Key statistics: The Shockers made 18 of 32 shots and 6 of 11 three-pointers in the second half, outscoring the Tigers by 15 points.
How the game turned: Cleanthony Early’s steal and layup, early in the second half, gave WSU its first lead since midway through the first half, 37-36. It started an 11-2 run that included three-point plays by Early and Darius Carter.
Records: WSU 4-0, TSU 0-4
Bob Lutz: Best backcourts in Shocker history? Rank them.
Darius Carter talks about Saturday’s game.
Video recap with a new background.
- Nick Wiggins averages 8.5 points and is making 54.5 percent of his shots (12-22), despite going 3 for 9 from three-point range. That are good numbers and ones that reflect his desire to drive and draw fouls. With Wiggins, offense is never in question. He is playing more minutes (a season-high 20) because of his improved defense. “He’s more engaged,” WSU coach Gregg Marshall said. “He understands that if he doesn’t do it, he doesn’t get a chance to demonstrate all that beautiful athleticism. He seems to have figured that out, and now we’re all beneficiaries.” Wiggins understands his responsibilities on team defense more completely in his second season at WSU. “Trying to get every loose ball,” he said. “Keeping my man in front of me, staying in the gaps, helping Fred (VanVleet) guard point guards.
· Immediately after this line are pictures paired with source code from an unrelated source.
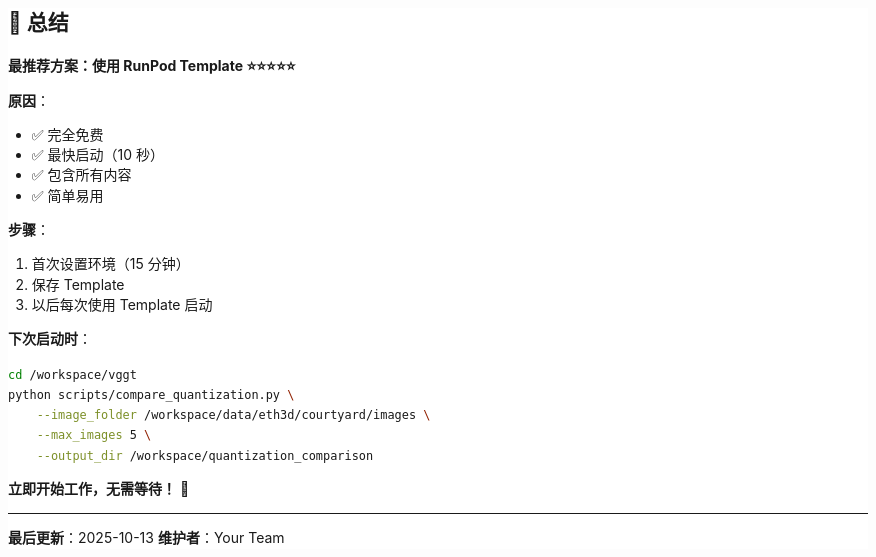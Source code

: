 ## 🎯 总结

**最推荐方案：使用 RunPod Template ⭐⭐⭐⭐⭐**

**原因**：
- ✅ 完全免费
- ✅ 最快启动（10 秒）
- ✅ 包含所有内容
- ✅ 简单易用

**步骤**：
1. 首次设置环境（15 分钟）
2. 保存 Template
3. 以后每次使用 Template 启动

**下次启动时**：
```bash
cd /workspace/vggt
python scripts/compare_quantization.py \
    --image_folder /workspace/data/eth3d/courtyard/images \
    --max_images 5 \
    --output_dir /workspace/quantization_comparison
```

**立即开始工作，无需等待！** 🚀

---

**最后更新**：2025-10-13
**维护者**：Your Team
I’ve been working on all that.”
- Center Darius Carter put his hook shot away at the request of Marshall, who prefers moves to the basket that can draw fouls. Carter scored nine points, seven in the second half when he went 3 for 3 from the line. He also passed out of the post, once for a three-point by Tekele Cotton. “I told him I didn’t want any 10-to-12-foot hook shots,” Marshall said. “Tonight, he actually made a couple moves. You’ve got a better chance to get fouled and get an offensive rebound when you don’t fade away.”
- Early scored 16 points and grabbed seven rebounds and he leads the team in both categories this season. On Saturday, Marshall liked most of what he saw from Early except some chatter. “I just don’t want him talking to officials,” Marshall said. “I thought they did a great job. I didn’t have one problem with the officials the whole game. I don’t want Cle having a problem with them. He’s just got to play. If the officials need some type of running dialogue, I’ll provide that.”
- The Shockers struggled in the first half. Recruit Eric Hamilton watched. You might think those uneven 20 minutes would turn off a player evaluating a team. Hamilton disagreed. “I really enjoyed the fact that they were down in the first half and then the way Coach Marshall handled it by going in there and changing their whole style of play around, coming back out ready to play,” he said. “It shows that a team is down for whatever and they’re not going to give up. That’s definitely something I like. I could definitely tell they made some adjustments.” Hamilton is a 6-8 forward from Duluth, Ga.
- We won’t know if WSU’s first-half deficits the past two games are significant for a few games. If it continues against better opponents, it’s a problem. If not, chalk it up to a weird schedule and the breaks of the games. William & Mary and Tennessee State, in my mind, are better teams than their name brand indicates. I expected William & Mary, with an experienced team, to give the Shockers some problems. Tennessee State had good athletes and a plan. The Tigers presented a tougher opponent than many of the no-return opponents WSU plays.
- The MVC endured a bad Saturday with Northern Iowa losing at George Mason, Loyola blowing a 19-point second half lead to lose at Tulane, Southern Illinois losing at home to Saint Louis and Drake losing at Saint Mary’s. Missouri State’s 96-93 win over Tulsa provided some relief. Today is another big day, with Indiana State at Notre Dame, Bradley at Illinois and Illinois State at Northwestern.